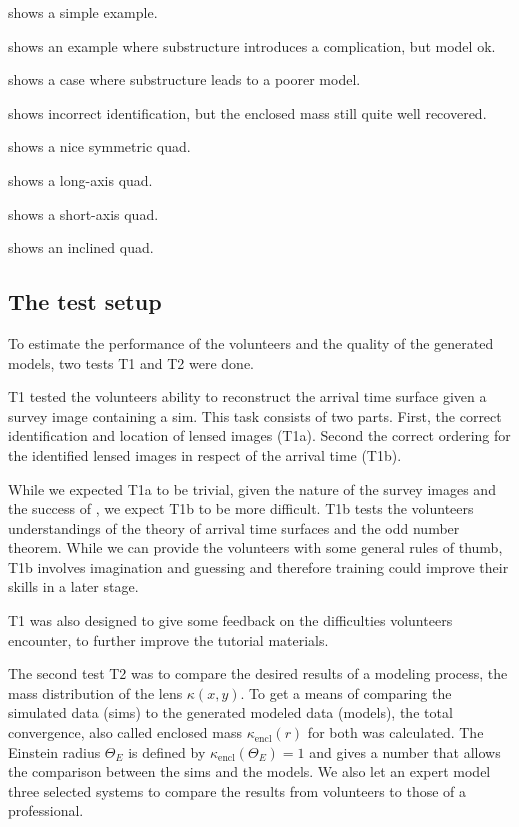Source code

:  shows a simple example.

 shows an example where substructure introduces a
complication, but model ok.

 shows a case where substructure leads to a
poorer model.

 shows incorrect identification, but the enclosed
mass still quite well recovered.

 shows a nice symmetric quad.

 shows a long-axis quad.

 shows a short-axis quad.

 shows an inclined quad.


\subsection{The test setup} \label{sec:testsetup}

To estimate the performance of the volunteers and the quality of the generated models, two tests T1 and T2 were done.

T1 tested the volunteers ability to reconstruct the arrival time surface given a survey image containing a sim.
This task consists of two parts.
First, the correct identification and location of lensed images (T1a).
Second the correct ordering for the identified lensed images in respect of the arrival time (T1b).

While we expected T1a to be trivial, given the nature of the survey images and the success of \sw, we expect T1b to be more difficult.
T1b tests the volunteers understandings of the theory of arrival time surfaces and the odd number theorem.
While we can provide the volunteers with some general rules of thumb, T1b involves imagination and guessing and therefore training could improve their skills in a later stage.

T1 was also designed to give some feedback on the difficulties volunteers encounter, to further improve the tutorial materials.

The second test T2 was to compare the desired results of a modeling process, the mass distribution of the lens $\kappa(x, y)$.
To get a means of comparing the simulated data (sims) to the generated modeled data (models), the total convergence, also called enclosed mass $\kappa_{\text{encl}}(r)$ for both was calculated.
The Einstein radius $\Theta_E$ is defined by $\kappa_{\text{encl}}(\Theta_E)=1$ and gives a number that allows the comparison between the sims and the models.
We also let an expert model three selected systems to compare the results from volunteers to those of a professional.

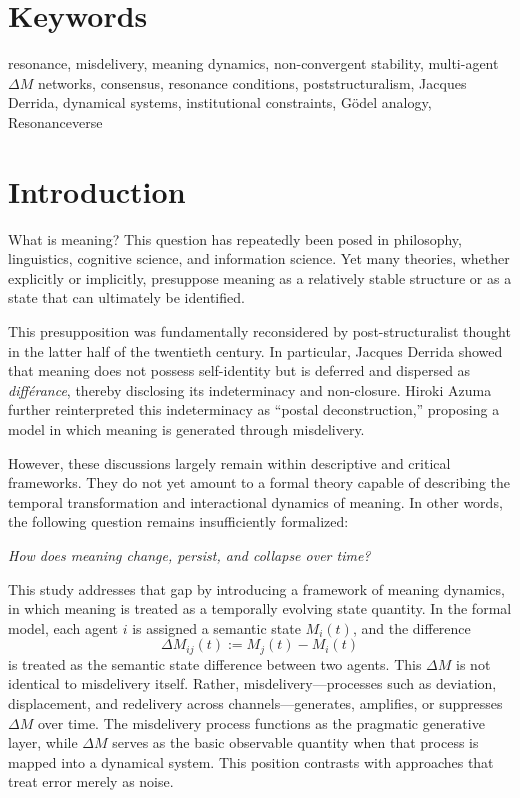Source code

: \documentclass[11pt,a4paper]{article}
\theoremstyle{definition}
\begin{document}
\section*{Keywords}
resonance, misdelivery, meaning dynamics, non-convergent stability, multi-agent $\Delta M$ networks, consensus, resonance conditions, poststructuralism, Jacques Derrida, dynamical systems, institutional constraints, Gödel analogy, Resonanceverse

\section{Introduction}

What is meaning? This question has repeatedly been posed in philosophy, linguistics, cognitive science, and information science. Yet many theories, whether explicitly or implicitly, presuppose meaning as a relatively stable structure or as a state that can ultimately be identified.

This presupposition was fundamentally reconsidered by post-structuralist thought in the latter half of the twentieth century. In particular, Jacques Derrida showed that meaning does not possess self-identity but is deferred and dispersed as \textit{différance}, thereby disclosing its indeterminacy and non-closure. Hiroki Azuma further reinterpreted this indeterminacy as ``postal deconstruction,'' proposing a model in which meaning is generated through misdelivery.

However, these discussions largely remain within descriptive and critical frameworks. They do not yet amount to a formal theory capable of describing the temporal transformation and interactional dynamics of meaning. In other words, the following question remains insufficiently formalized:

\textit{How does meaning change, persist, and collapse over time?}

This study addresses that gap by introducing a framework of meaning dynamics, in which meaning is treated as a temporally evolving state quantity. In the formal model, each agent $i$ is assigned a semantic state $M_i(t)$, and the difference
\[
\Delta M_{ij}(t) := M_j(t) - M_i(t)
\]
is treated as the semantic state difference between two agents. This $\Delta M$ is not identical to misdelivery itself. Rather, misdelivery---processes such as deviation, displacement, and redelivery across channels---generates, amplifies, or suppresses $\Delta M$ over time. The misdelivery process functions as the pragmatic generative layer, while $\Delta M$ serves as the basic observable quantity when that process is mapped into a dynamical system. This position contrasts with approaches that treat error merely as noise.
\end{document}
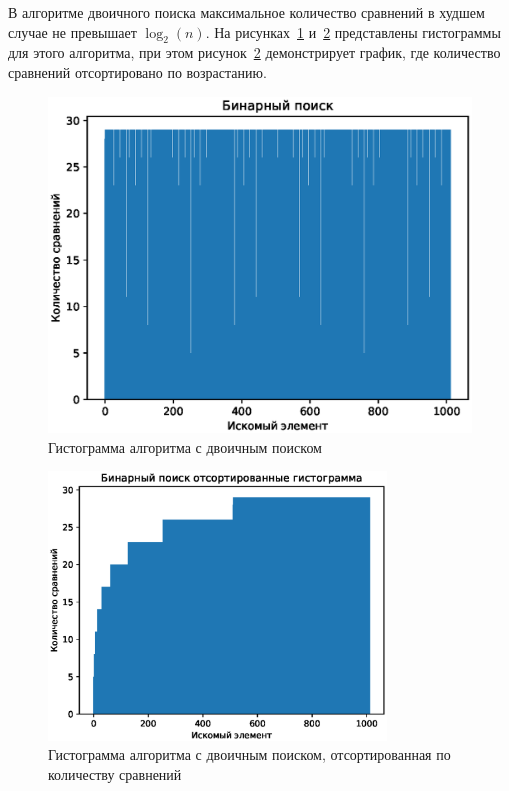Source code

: \clearpage

В алгоритме двоичного поиска максимальное количество сравнений в худшем случае не превышает $\log_2(n)$. На рисунках~\ref{fig:Gist_Binary} и~\ref{fig:Gist_Binary_Sort} представлены гистограммы для этого алгоритма, при этом рисунок~\ref{fig:Gist_Binary_Sort} демонстрирует график, где количество сравнений отсортировано по возрастанию.

\begin{figure}[h]
    \centering
    \includegraphics[scale=1]{img/Figure_2.eps}
    \caption{Гистограмма алгоритма с двоичным поиском}
    \label{fig:Gist_Binary}
\end{figure}

\clearpage
\begin{figure}[h]
    \centering
    \includegraphics[width=0.8\textwidth]{img/Figure_3.eps}
    \caption{Гистограмма алгоритма с двоичным поиском, отсортированная по количеству сравнений}
    \label{fig:Gist_Binary_Sort}
\end{figure}

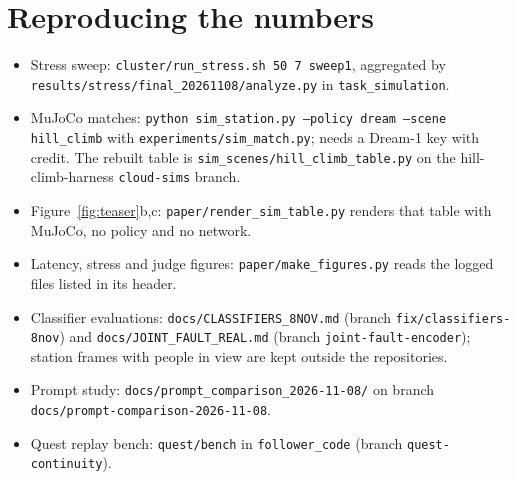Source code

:\documentclass[10pt]{article}
\newcommand{\dream}{Dream-1}
\begin{document}
\section{Reproducing the numbers}
\begin{sloppypar}
\begin{itemize}
  \item Stress sweep: \texttt{cluster/run\_stress.sh 50 7 sweep1}, aggregated by \texttt{results/stress/final\_20261108/analyze.py} in
  \texttt{task\_simulation}.
  \item MuJoCo matches: \texttt{python sim\_station.py --policy dream --scene hill\_climb} with \texttt{experiments/sim\_match.py}; needs a \dream{}
  key with credit. The rebuilt table is \texttt{sim\_scenes/hill\_climb\_table.py} on the hill-climb-harness \texttt{cloud-sims} branch.
  \item Figure~\ref{fig:teaser}b,c: \texttt{paper/render\_sim\_table.py} renders that table with MuJoCo, no policy and no network.
  \item Latency, stress and judge figures: \texttt{paper/make\_figures.py} reads the logged files listed in its header.
  \item Classifier evaluations: \texttt{docs/CLASSIFIERS\_8NOV.md} (branch \texttt{fix/classifiers-8nov}) and \texttt{docs/JOINT\_FAULT\_REAL.md}
  (branch \texttt{joint-fault-encoder}); station frames with people in view are kept outside the repositories.
  \item Prompt study: \texttt{docs/prompt\_comparison\_2026-11-08/} on branch \texttt{docs/prompt-comparison-2026-11-08}.
  \item Quest replay bench: \texttt{quest/bench} in \texttt{follower\_code} (branch \texttt{quest-continuity}).
\end{itemize}
\end{sloppypar}
\end{document}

┄┄┄┄┄┄┄┄┄┄

#### [WHAT IS NEEDED]
For this exercise, please output exactly the lines above starting at the line with "This task consists of two parts." and ending at the line with "T1b tests the", ends included.

#### [TASK SOLUTION]
This task consists of two parts.
First, the correct identification and location of lensed images (T1a).
Second the correct ordering for the identified lensed images in respect of the arrival time (T1b).

While we expected T1a to be trivial, given the nature of the survey images and the success of \sw, we expect T1b to be more difficult.
T1b tests the volunteers understandings of the theory of arrival time surfaces and the odd number theorem.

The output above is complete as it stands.